[[ The data open ]]
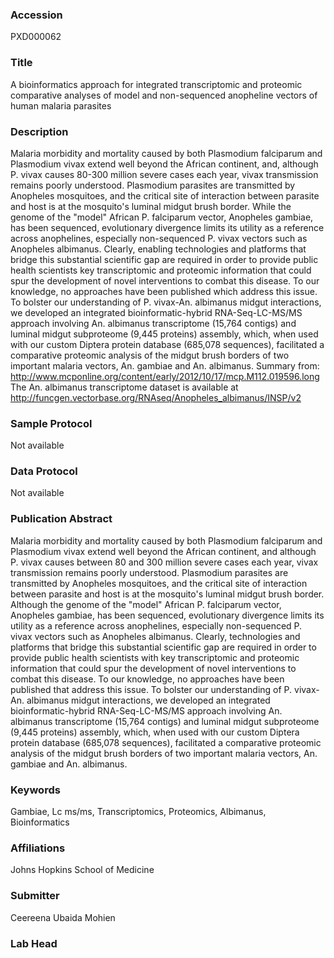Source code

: ### Accession
PXD000062

### Title
A bioinformatics approach for integrated transcriptomic and proteomic comparative analyses of model and non-sequenced anopheline vectors of human malaria parasites

### Description
Malaria morbidity and mortality caused by both Plasmodium falciparum and Plasmodium vivax extend well beyond the African continent, and, although P. vivax causes 80-300 million severe cases each year, vivax transmission remains poorly understood.  Plasmodium parasites are transmitted by Anopheles mosquitoes, and the critical site of interaction between parasite and host is at the mosquito's luminal midgut brush border.  While the genome of the "model" African P. falciparum vector, Anopheles gambiae, has been sequenced, evolutionary divergence limits its utility as a reference across anophelines, especially non-sequenced P. vivax vectors such as Anopheles albimanus.  Clearly, enabling technologies and platforms that bridge this substantial scientific gap are required in order to provide public health scientists key transcriptomic and proteomic information that could spur the development of novel interventions to combat this disease.  To our knowledge, no approaches have been published which address this issue. To bolster our understanding of P. vivax-An. albimanus midgut interactions, we developed an integrated bioinformatic-hybrid RNA-Seq-LC-MS/MS approach involving An. albimanus transcriptome (15,764 contigs) and luminal midgut subproteome (9,445 proteins) assembly, which, when used with our custom Diptera protein database (685,078 sequences), facilitated a comparative proteomic analysis of the midgut brush borders of two important malaria vectors, An. gambiae and An. albimanus. Summary from: http://www.mcponline.org/content/early/2012/10/17/mcp.M112.019596.long The An. albimanus transcriptome dataset is available at http://funcgen.vectorbase.org/RNAseq/Anopheles_albimanus/INSP/v2

### Sample Protocol
Not available

### Data Protocol
Not available

### Publication Abstract
Malaria morbidity and mortality caused by both Plasmodium falciparum and Plasmodium vivax extend well beyond the African continent, and although P. vivax causes between 80 and 300 million severe cases each year, vivax transmission remains poorly understood. Plasmodium parasites are transmitted by Anopheles mosquitoes, and the critical site of interaction between parasite and host is at the mosquito's luminal midgut brush border. Although the genome of the "model" African P. falciparum vector, Anopheles gambiae, has been sequenced, evolutionary divergence limits its utility as a reference across anophelines, especially non-sequenced P. vivax vectors such as Anopheles albimanus. Clearly, technologies and platforms that bridge this substantial scientific gap are required in order to provide public health scientists with key transcriptomic and proteomic information that could spur the development of novel interventions to combat this disease. To our knowledge, no approaches have been published that address this issue. To bolster our understanding of P. vivax-An. albimanus midgut interactions, we developed an integrated bioinformatic-hybrid RNA-Seq-LC-MS/MS approach involving An. albimanus transcriptome (15,764 contigs) and luminal midgut subproteome (9,445 proteins) assembly, which, when used with our custom Diptera protein database (685,078 sequences), facilitated a comparative proteomic analysis of the midgut brush borders of two important malaria vectors, An. gambiae and An. albimanus.

### Keywords
Gambiae, Lc ms/ms, Transcriptomics, Proteomics, Albimanus, Bioinformatics

### Affiliations
Johns Hopkins School of Medicine

### Submitter
Ceereena Ubaida Mohien

### Lab Head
[[ The data closed ]]
## Task statement
Copy the entries exactly. Leave the pictures out.

## Reply to the task
Source code

: ### Accession
PXD000062

### Title
A bioinformatics approach for integrated transcriptomic and proteomic comparative analyses of model and non-sequenced anopheline vectors of human malaria parasites

### Description
Malaria morbidity and mortality caused by both Plasmodium falciparum and Plasmodium vivax extend well beyond the African continent, and, although P. vivax causes 80-300 million severe cases each year, vivax transmission remains poorly understood.  Plasmodium parasites are transmitted by Anopheles mosquitoes, and the critical site of interaction between parasite and host is at the mosquito's luminal midgut brush border.  While the genome of the "model" African P. falciparum vector, Anopheles gambiae, has been sequenced, evolutionary divergence limits its utility as a reference across anophelines, especially non-sequenced P. vivax vectors such as Anopheles albimanus.  Clearly, enabling technologies and platforms that bridge this substantial scientific gap are required in order to provide public health scientists key transcriptomic and proteomic information that could spur the development of novel interventions to combat this disease.  To our knowledge, no approaches have been published which address this issue. To bolster our understanding of P. vivax-An. albimanus midgut interactions, we developed an integrated bioinformatic-hybrid RNA-Seq-LC-MS/MS approach involving An. albimanus transcriptome (15,764 contigs) and luminal midgut subproteome (9,445 proteins) assembly, which, when used with our custom Diptera protein database (685,078 sequences), facilitated a comparative proteomic analysis of the midgut brush borders of two important malaria vectors, An. gambiae and An. albimanus. Summary from: http://www.mcponline.org/content/early/2012/10/17/mcp.M112.019596.long The An. albimanus transcriptome dataset is available at http://funcgen.vectorbase.org/RNAseq/Anopheles_albimanus/INSP/v2

### Sample Protocol
Not available

### Data Protocol
Not available

### Publication Abstract
Malaria morbidity and mortality caused by both Plasmodium falciparum and Plasmodium vivax extend well beyond the African continent, and although P. vivax causes between 80 and 300 million severe cases each year, vivax transmission remains poorly understood. Plasmodium parasites are transmitted by Anopheles mosquitoes, and the critical site of interaction between parasite and host is at the mosquito's luminal midgut brush border. Although the genome of the "model" African P. falciparum vector, Anopheles gambiae, has been sequenced, evolutionary divergence limits its utility as a reference across anophelines, especially non-sequenced P. vivax vectors such as Anopheles albimanus. Clearly, technologies and platforms that bridge this substantial scientific gap are required in order to provide public health scientists with key transcriptomic and proteomic information that could spur the development of novel interventions to combat this disease. To our knowledge, no approaches have been published that address this issue. To bolster our understanding of P. vivax-An. albimanus midgut interactions, we developed an integrated bioinformatic-hybrid RNA-Seq-LC-MS/MS approach involving An. albimanus transcriptome (15,764 contigs) and luminal midgut subproteome (9,445 proteins) assembly, which, when used with our custom Diptera protein database (685,078 sequences), facilitated a comparative proteomic analysis of the midgut brush borders of two important malaria vectors, An. gambiae and An. albimanus.

### Keywords
Gambiae, Lc ms/ms, Transcriptomics, Proteomics, Albimanus, Bioinformatics

### Affiliations
Johns Hopkins School of Medicine

### Submitter
Ceereena Ubaida Mohien

### Lab Head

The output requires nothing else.